Quinta-feira, 3 de setembro de 2020 - 06h05
Bagé, 03.09.2020
Porto Velho, RO/Santarém, PA ‒ Parte V
Antes de cada
jornada, pelos Amazônicos caudais, pesquisamos os relatos dos primeiros
desbravadores de cada rota a ser percorrida para poder observar as alterações sofridas
no espaço geográfico considerado, tenham sido elas produzidas pela própria natureza
ou através de mudanças provocadas pela interferência estabelecida entre os seres
humanos e o meio ambiente.
Conhecendo o
passado e vivenciando o presente procuramos montar este curioso quebra-cabeça
que se foi fragmentando com o decorrer do tempo.
“BANDEIRA”
de Antônio Raposo Tavares – I
(Carlos Alberto Nunes)
Canto VI
Pesa-me
aquela solução, a perda
Quase definitiva
da esperança
De
alcançarmos a serra, à mente aflita
Me ocorrendo
de pronto o estratagema
De entrar
pelo sertão com os mamelucos
De São
Paulo, valendo-me do curso
Sagrado do
Anhembi, que, reforçado
Pelo
Piracicaba, prometia
Levar os
Bandeirantes onde apenas
Chega a
imaginação nos seus arroubos
Mais
sublimados [...] (ALBERTO NUNES)
Revista de História, n° 45
São Paulo, SP –
Janeiro/Março, 1961
A Maior Bandeira
do Maior Bandeirante ([1])
[Jaime Cortesão]
Antônio Raposo Tavares tem sido considerado
pelos historiadores brasileiros o maior de todos os Bandeirantes.

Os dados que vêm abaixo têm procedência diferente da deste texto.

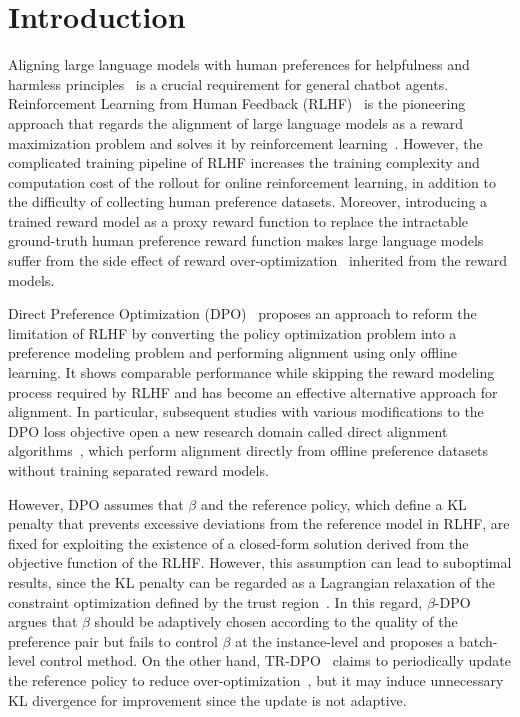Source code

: \section{Introduction}




Aligning large language models with human preferences for helpfulness and harmless principles~\cite{askell2021general, bai2022training, cui2023ultrafeedback} is a crucial requirement for general chatbot agents. Reinforcement Learning from Human Feedback (RLHF)~\cite{ziegler2020finetuning} is the pioneering approach that regards the alignment of large language models as a reward maximization problem and solves it by reinforcement learning~\cite{schulman2017proximal}. However, the complicated training pipeline of RLHF increases the training complexity and computation cost of the rollout for online reinforcement learning, in addition to the difficulty of collecting human preference datasets. Moreover, introducing a trained reward model as a proxy reward function to replace the intractable ground-truth human preference reward function makes large language models suffer from the side effect of reward over-optimization~\cite{gao2023scaling} inherited from the reward models.

Direct Preference Optimization (DPO)~\cite{rafailov2023direct} proposes an approach to reform the limitation of RLHF by converting the policy optimization problem into a preference modeling problem and performing alignment using only offline learning. It shows comparable performance while skipping the reward modeling process required by RLHF and has become an effective alternative approach for alignment. In particular, subsequent studies with various modifications to the DPO loss objective open a new research domain called direct alignment algorithms~\cite{rafailov2024scaling}, which perform alignment directly from offline preference datasets without training separated reward models.

However, DPO assumes that $\beta$ and the reference policy, which define a KL penalty that prevents excessive deviations from the reference model in RLHF, are fixed for exploiting the existence of a closed-form solution derived from the objective function of the RLHF. However, this assumption can lead to suboptimal results, since the KL penalty can be regarded as a Lagrangian relaxation of the constraint optimization defined by the trust region~\cite{schulman2017proximal}. In this regard, $\beta$-DPO~\cite{wu2024beta} argues that $\beta$ should be adaptively chosen according to the quality of the preference pair but fails to control $\beta$ at the instance-level and proposes a batch-level control method. On the other hand, TR-DPO~\cite{gorbatovski2024learn} claims to periodically update the reference policy to reduce over-optimization~\cite{rafailov2024scaling}, but it may induce unnecessary KL divergence for improvement since the update is not adaptive.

Não obstante,
sobre o mais vasto dos seus empreendimentos pairam grandes obscuridades. Por
nossa parte, quando dizemos o maior Bandeirante relacionamos esse qualificativo
com o alcance geográfico e geopolítico das suas expedições. Se erguemos aquela
que nos vai ocupar à categoria da maior das empresas exploradoras, realizadas
por um grupo de homens e num esforço ininterrupto, em todos os tempos, nas duas
Américas, também a consideramos uma Bandeira de Estado, Estado em formação,
essencialmente política, que buscou, de um só e gigantesco impulso, sondar os
possíveis limites entre os dois grandes domínios ibéricos, na América do Sul.

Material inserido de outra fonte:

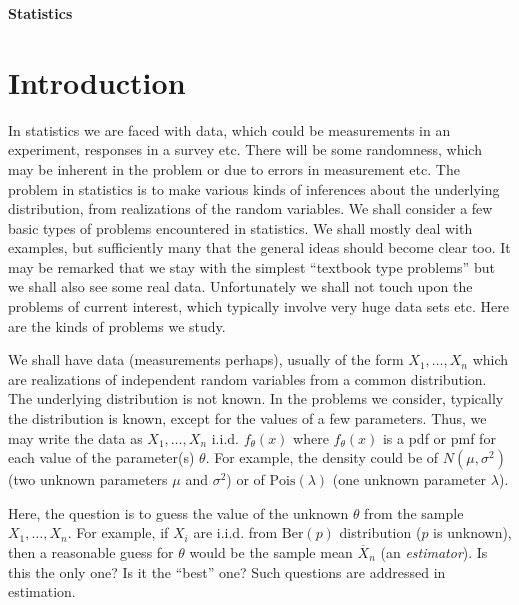 \documentclass[preprint,  11pt]{amsart}
\newcommand{\para}[1]{\vspace{4mm}\noindent{\bfseries #1:}}
\theoremstyle{plain} %
\theoremstyle{definition} %
\begin{document}
\newpage
\vspace*{\fill}
\begin{center}
\Huge {\bf Statistics}
\end{center}
\vspace*{\fill}
\newpage
\section{Introduction}
In statistics we are faced with data, which could be measurements in an experiment, responses in a survey etc. There will be some randomness, which may be inherent in the problem or due to errors in measurement etc. The problem in statistics is to make various kinds of inferences about the underlying distribution, from realizations of the random variables.  We shall consider a few basic types of problems encountered in statistics. We shall mostly deal with examples, but sufficiently many that the general ideas should become clear too. It may be remarked that we stay with the simplest ``textbook type problems'' but we shall also see some real data. Unfortunately we shall not touch upon the problems of current interest, which typically involve very huge data sets etc. Here are the kinds of problems we study.

\para{General setting} We shall have data (measurements perhaps), usually of the form $X_{1},\ldots ,X_{n}$ which are realizations of independent random variables  from a common distribution. The underlying distribution is not known. In the problems we consider, typically the distribution is known, except for the values of a few parameters. Thus, we may write the data as $X_{1},\ldots ,X_{n}$ i.i.d. $f_{\theta}(x)$ where $f_{\theta}(x)$ is a pdf or pmf for each value of the parameter(s) $\theta$. For example, the density could be of $N(\mu,{\sigma}^{2})$ (two unknown parameters $\mu$ and ${\sigma}^{2}$) or of $\mbox{Pois}(\lambda)$ (one unknown parameter $\lambda$). 

\para{(1) Estimation} Here, the question is to guess the value of the unknown $\theta$ from the sample $X_{1},\ldots ,X_{n}$. For example, if $X_{i}$ are i.i.d. from $\mbox{Ber}(p)$ distribution ($p$ is unknown), then a reasonable guess for $\theta$ would be the sample mean $\overline{X}_{n}$ (an {\em estimator}). Is this the only one? Is it the ``best'' one? Such questions are addressed in estimation.
 
\end{document}
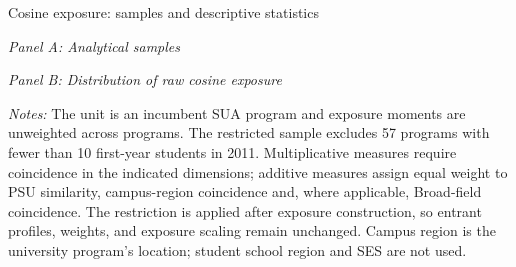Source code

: \documentclass{beamer}
\begin{document}
\begin{frame}{Cosine exposure: samples and descriptive statistics}

\begin{table}
\centering
\tiny

\renewcommand{\arraystretch}{0.95}

\textit{Panel A: Analytical samples}

\vspace{0.02cm}

\resizebox{0.62\textwidth}{!}{

}

\vspace{0.08cm}

\textit{Panel B: Distribution of raw cosine exposure}

\vspace{0.02cm}

\resizebox{0.95\textwidth}{!}{

}

\vspace{0.06cm}

\parbox{0.95\textwidth}{
\tiny
\textit{Notes:}
The unit is an incumbent SUA program and exposure moments are unweighted
across programs. The restricted sample excludes 57 programs with fewer than
10 first-year students in 2011. Multiplicative measures require coincidence
in the indicated dimensions; additive measures assign equal weight to PSU
similarity, campus-region coincidence and, where applicable, Broad-field
coincidence. The restriction is applied after exposure construction, so
entrant profiles, weights, and exposure scaling remain unchanged. Campus
region is the university program's location; student school region and SES
are not used.
}

\end{table}

\end{frame}

\end{document}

Como exploradores geográficos, essas dezenas
de heróis, que foram de São Paulo a Belém do Pará, tem a grandeza do mundo que
devassaram. Mas se os consideramos como tipos sociais, esculpidos pelo tempo, o
meio, a ação e o perfeito acabamento de um caráter regional, houve sem dúvida
alguns poucos Bandeirantes maiores, e talvez Fernão Dias Pais ‒ o maior entre
os maiores. Aliás, Raposo Tavares representa um tipo diferente de expansão.

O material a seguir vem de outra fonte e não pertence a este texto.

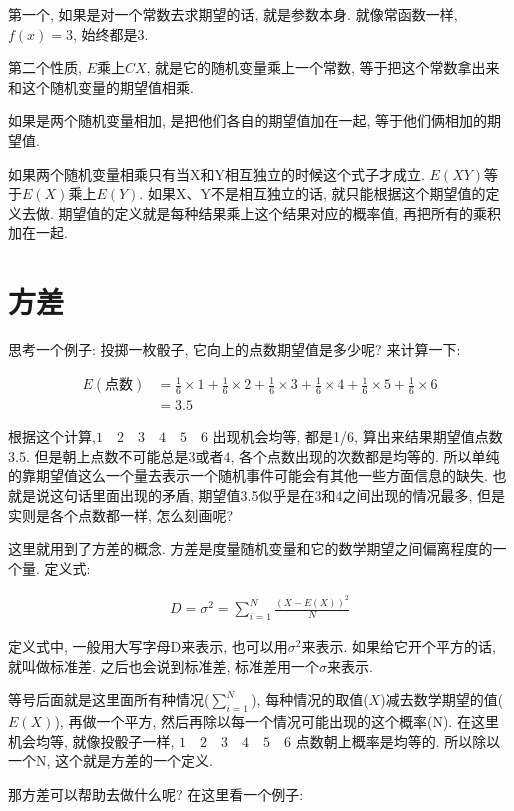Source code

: 第一个, 如果是对一个常数去求期望的话, 就是参数本身. 就像常函数一样, $f(x) = 3$, 始终都是3. 

第二个性质, $E$乘上$CX$, 就是它的随机变量乘上一个常数, 等于把这个常数拿出来和这个随机变量的期望值相乘. 

如果是两个随机变量相加, 是把他们各自的期望值加在一起, 等于他们俩相加的期望值. 

如果两个随机变量相乘只有当X和Y相互独立的时候这个式子才成立. $E(XY)$等于$E(X)$乘上$E(Y)$. 如果X、Y不是相互独立的话, 就只能根据这个期望值的定义去做. 期望值的定义就是每种结果乘上这个结果对应的概率值, 再把所有的乘积加在一起. 

\section{方差}

思考一个例子: 投掷一枚骰子, 它向上的点数期望值是多少呢? 来计算一下:

\begin{align*}
  E(\mbox{点数}) & = \frac{1}{6} \times 1 + \frac{1}{6} \times 2 + \frac{1}{6} \times 3 + \frac{1}{6} \times 4 + \frac{1}{6} \times 5 + \frac{1}{6} \times 6 \\
  & = 3.5
\end{align*}

根据这个计算,$1 \quad 2 \quad 3 \quad 4 \quad 5 \quad 6$ 出现机会均等, 都是1/6, 算出来结果期望值点数3.5. 但是朝上点数不可能总是3或者4, 各个点数出现的次数都是均等的. 所以单纯的靠期望值这么一个量去表示一个随机事件可能会有其他一些方面信息的缺失. 也就是说这句话里面出现的矛盾, 期望值3.5似乎是在3和4之间出现的情况最多, 但是实则是各个点数都一样, 怎么刻画呢? 

这里就用到了方差的概念. 方差是度量随机变量和它的数学期望之间偏离程度的一个量. 定义式: 

\begin{align*}
  D = \sigma ^2 = \sum^N_{i=1} \frac{(X-E(X))^2}{N}
\end{align*}

定义式中, 一般用大写字母D来表示, 也可以用$\sigma^2$来表示. 如果给它开个平方的话, 就叫做标准差. 之后也会说到标准差, 标准差用一个$\sigma$来表示. 

等号后面就是这里面所有种情况($\sum_{i=1}^N$), 每种情况的取值($X$)减去数学期望的值($E(X)$), 再做一个平方, 然后再除以每一个情况可能出现的这个概率(N). 在这里机会均等, 就像投骰子一样, $1 \quad 2 \quad 3 \quad 4 \quad 5 \quad 6$ 点数朝上概率是均等的. 所以除以一个N, 这个就是方差的一个定义. 

那方差可以帮助去做什么呢? 在这里看一个例子:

Figura épica, e mal conhecida, tendo
realizado, em pleno século XVII, por vastíssimos caminhos totalmente ignorados,
uma empresa sobre-humana, a sua personalidade revestiu-se, naturalmente, de um
esplendor lendário. O mito da existência de uma vasta Ilha Brasil, rodeada pelo
Prata e o Amazonas, teve o seu herói mítico. Essa deformação ideal alcançou,
como é sabido, expressão suprema no Quadro Histórico de Machado Oliveira.
Segundo ele:
Antônio Raposo, à frente duma partida de 60 homens, tão audazes e
aventurosos como o valente caudilho, tendo um séquito de alguns índios,
atravessou o Brasil de Sueste a Noroeste, escalando os Andes chega ao Peru,
penetra esse País, entra nas águas do Pacífico, com a espada nua levantada,
dizendo que “avassalava terra e mar para
o seu rei”, é por vezes compelido a recontros e combates com os espanhóis,
levando-os sempre de arrancada. Deixa o antigo império dos Incas e,
dirigindo-se para o Amazonas, navega esse rio em jangadas, abandonando-se à sua
corrente; desembarca em Curupá e, aí foi generosamente acolhido pelo povo, que
se assombra de tamanha audácia do paulista. O regresso de Raposo Tavares,
através dos sertões que se interpõem às duas regiões, durou anos e no cabo
deles se achou tão desfigurado que foi desconhecido por sua família e parentes.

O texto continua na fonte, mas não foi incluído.